## WORK TO COMPLETE
Of the entries below, return exactly those lines that fall between the one containing "highest achievable PCIe" and the one containing "Each peer connection", the two end lines included.

BEGIN DATASET

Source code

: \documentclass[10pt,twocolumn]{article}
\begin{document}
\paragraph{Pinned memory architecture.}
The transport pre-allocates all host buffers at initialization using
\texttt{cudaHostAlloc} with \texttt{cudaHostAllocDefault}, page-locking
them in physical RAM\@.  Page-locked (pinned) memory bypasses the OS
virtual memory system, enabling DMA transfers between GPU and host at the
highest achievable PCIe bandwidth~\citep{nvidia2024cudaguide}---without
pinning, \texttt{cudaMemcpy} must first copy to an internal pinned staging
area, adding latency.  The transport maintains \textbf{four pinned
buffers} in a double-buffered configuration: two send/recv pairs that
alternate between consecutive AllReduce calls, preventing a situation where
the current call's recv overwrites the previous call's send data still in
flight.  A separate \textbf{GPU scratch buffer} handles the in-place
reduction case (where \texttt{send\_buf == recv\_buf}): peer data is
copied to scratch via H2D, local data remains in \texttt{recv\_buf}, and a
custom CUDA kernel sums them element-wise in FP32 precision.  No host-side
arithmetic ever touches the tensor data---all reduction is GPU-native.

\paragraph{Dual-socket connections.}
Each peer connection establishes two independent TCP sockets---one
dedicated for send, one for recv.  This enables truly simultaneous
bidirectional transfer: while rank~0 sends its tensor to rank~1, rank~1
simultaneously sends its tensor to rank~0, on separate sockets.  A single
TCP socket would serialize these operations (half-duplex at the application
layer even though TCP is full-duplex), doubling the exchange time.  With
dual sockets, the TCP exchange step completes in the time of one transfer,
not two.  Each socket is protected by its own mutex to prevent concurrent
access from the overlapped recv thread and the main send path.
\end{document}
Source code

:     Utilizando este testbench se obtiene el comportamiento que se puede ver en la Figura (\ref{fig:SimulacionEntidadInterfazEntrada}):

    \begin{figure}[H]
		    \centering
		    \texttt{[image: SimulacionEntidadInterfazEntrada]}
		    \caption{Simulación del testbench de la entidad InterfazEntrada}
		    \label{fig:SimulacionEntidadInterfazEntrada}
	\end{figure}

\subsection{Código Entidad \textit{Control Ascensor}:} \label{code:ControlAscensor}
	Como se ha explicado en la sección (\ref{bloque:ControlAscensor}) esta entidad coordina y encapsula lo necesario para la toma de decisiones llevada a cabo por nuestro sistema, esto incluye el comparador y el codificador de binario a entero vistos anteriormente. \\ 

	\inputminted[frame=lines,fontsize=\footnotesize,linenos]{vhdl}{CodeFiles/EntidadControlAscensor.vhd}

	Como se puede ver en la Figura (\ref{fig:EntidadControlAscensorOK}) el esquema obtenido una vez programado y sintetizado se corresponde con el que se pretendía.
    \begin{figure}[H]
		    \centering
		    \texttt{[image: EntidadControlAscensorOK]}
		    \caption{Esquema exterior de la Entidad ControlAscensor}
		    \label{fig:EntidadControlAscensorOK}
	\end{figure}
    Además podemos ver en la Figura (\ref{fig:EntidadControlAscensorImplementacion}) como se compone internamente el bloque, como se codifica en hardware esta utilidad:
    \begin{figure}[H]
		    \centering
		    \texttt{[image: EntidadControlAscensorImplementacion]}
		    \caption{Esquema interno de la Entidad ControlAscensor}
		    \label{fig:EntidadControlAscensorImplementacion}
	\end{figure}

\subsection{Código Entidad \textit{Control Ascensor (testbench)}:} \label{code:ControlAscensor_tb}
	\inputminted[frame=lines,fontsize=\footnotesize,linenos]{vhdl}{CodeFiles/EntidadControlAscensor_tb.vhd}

END DATASET

## TASK RESULT
highest achievable PCIe bandwidth~\citep{nvidia2024cudaguide}---without
pinning, \texttt{cudaMemcpy} must first copy to an internal pinned staging
area, adding latency.  The transport maintains \textbf{four pinned
buffers} in a double-buffered configuration: two send/recv pairs that
alternate between consecutive AllReduce calls, preventing a situation where
the current call's recv overwrites the previous call's send data still in
flight.  A separate \textbf{GPU scratch buffer} handles the in-place
reduction case (where \texttt{send\_buf == recv\_buf}): peer data is
copied to scratch via H2D, local data remains in \texttt{recv\_buf}, and a
custom CUDA kernel sums them element-wise in FP32 precision.  No host-side
arithmetic ever touches the tensor data---all reduction is GPU-native.

\paragraph{Dual-socket connections.}
Each peer connection establishes two independent TCP sockets---one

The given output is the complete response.